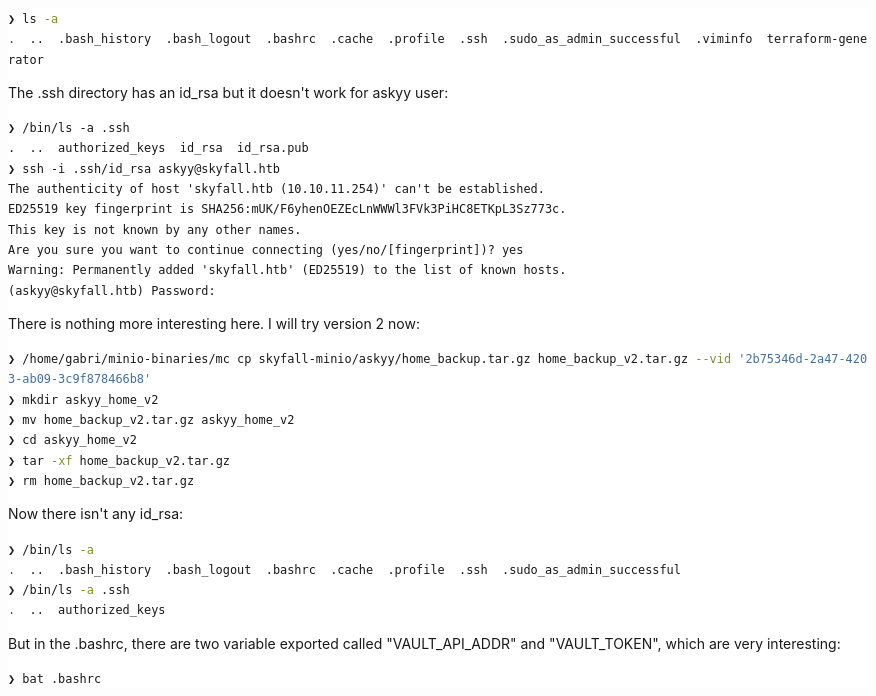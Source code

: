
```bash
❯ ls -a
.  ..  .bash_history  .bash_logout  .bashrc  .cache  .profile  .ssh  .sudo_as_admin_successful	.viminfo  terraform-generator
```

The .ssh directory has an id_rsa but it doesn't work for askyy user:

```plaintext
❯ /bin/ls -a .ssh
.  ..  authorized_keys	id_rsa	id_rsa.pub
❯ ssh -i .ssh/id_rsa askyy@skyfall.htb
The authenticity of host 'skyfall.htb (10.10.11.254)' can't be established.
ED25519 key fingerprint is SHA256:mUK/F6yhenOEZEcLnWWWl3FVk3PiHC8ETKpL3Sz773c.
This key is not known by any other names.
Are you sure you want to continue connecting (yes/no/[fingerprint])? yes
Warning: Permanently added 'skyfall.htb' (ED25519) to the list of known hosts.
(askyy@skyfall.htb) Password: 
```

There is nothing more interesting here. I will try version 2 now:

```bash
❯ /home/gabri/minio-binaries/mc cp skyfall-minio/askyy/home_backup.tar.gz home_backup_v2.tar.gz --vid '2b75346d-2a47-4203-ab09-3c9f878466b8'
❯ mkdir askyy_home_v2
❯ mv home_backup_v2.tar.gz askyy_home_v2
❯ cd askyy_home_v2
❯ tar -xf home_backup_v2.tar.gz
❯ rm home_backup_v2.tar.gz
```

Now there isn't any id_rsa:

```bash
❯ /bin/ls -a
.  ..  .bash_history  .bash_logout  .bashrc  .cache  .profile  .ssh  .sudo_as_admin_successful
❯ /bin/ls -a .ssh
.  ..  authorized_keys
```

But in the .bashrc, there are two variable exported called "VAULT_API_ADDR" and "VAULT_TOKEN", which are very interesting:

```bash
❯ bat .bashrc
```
##########
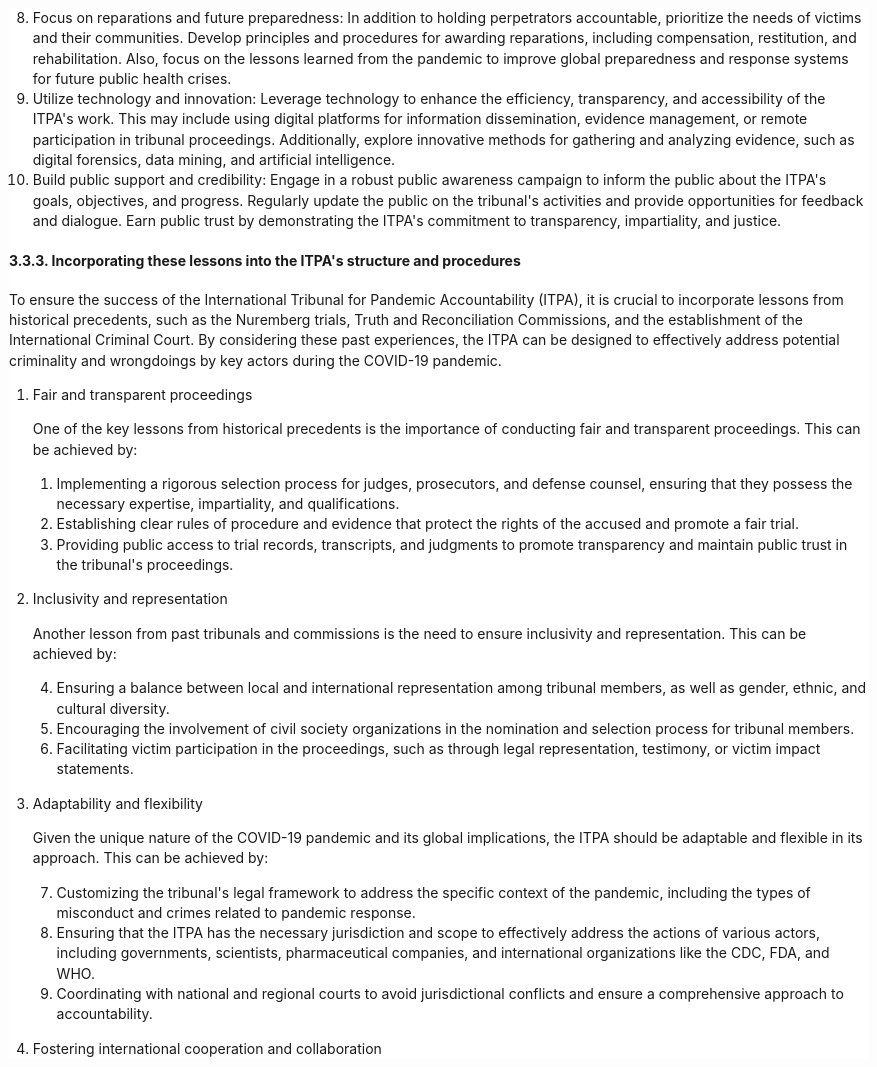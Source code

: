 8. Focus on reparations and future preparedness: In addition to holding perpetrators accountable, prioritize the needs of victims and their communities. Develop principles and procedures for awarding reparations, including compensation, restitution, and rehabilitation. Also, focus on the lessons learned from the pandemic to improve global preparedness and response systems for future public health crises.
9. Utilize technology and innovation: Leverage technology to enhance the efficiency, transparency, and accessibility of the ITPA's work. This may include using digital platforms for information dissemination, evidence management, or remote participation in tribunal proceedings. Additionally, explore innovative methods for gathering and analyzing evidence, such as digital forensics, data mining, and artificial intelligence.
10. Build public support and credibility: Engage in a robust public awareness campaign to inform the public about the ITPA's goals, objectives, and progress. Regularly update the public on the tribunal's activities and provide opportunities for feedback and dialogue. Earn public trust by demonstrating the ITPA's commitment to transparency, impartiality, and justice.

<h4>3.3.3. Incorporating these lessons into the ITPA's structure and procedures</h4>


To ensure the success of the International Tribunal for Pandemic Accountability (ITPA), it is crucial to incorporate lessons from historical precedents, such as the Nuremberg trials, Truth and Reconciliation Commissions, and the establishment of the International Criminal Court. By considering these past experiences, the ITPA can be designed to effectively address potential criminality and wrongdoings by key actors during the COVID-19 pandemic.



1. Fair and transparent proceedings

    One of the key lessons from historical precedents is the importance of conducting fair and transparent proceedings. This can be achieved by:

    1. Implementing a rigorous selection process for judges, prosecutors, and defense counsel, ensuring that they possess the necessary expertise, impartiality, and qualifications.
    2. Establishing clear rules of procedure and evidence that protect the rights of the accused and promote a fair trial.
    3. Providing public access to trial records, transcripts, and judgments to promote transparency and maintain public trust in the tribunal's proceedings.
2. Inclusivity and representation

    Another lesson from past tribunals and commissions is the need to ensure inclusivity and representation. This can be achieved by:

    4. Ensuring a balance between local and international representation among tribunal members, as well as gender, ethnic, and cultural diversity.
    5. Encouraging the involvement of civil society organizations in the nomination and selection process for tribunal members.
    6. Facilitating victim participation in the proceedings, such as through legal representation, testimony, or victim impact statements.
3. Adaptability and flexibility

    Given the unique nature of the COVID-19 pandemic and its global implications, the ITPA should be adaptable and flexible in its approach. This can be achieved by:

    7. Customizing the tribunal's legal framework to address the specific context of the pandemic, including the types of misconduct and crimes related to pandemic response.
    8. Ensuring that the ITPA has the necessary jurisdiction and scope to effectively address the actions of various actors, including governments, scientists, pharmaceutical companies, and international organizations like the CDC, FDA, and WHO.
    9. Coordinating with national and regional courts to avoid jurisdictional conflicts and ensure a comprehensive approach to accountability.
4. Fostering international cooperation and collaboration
##########
Every line in the data that holds "cache" should be copied out.

Reply to the exercise ::
.  ..  .bash_history  .bash_logout  .bashrc  .cache  .profile  .ssh  .sudo_as_admin_successful	.viminfo  terraform-generator
.  ..  .bash_history  .bash_logout  .bashrc  .cache  .profile  .ssh  .sudo_as_admin_successful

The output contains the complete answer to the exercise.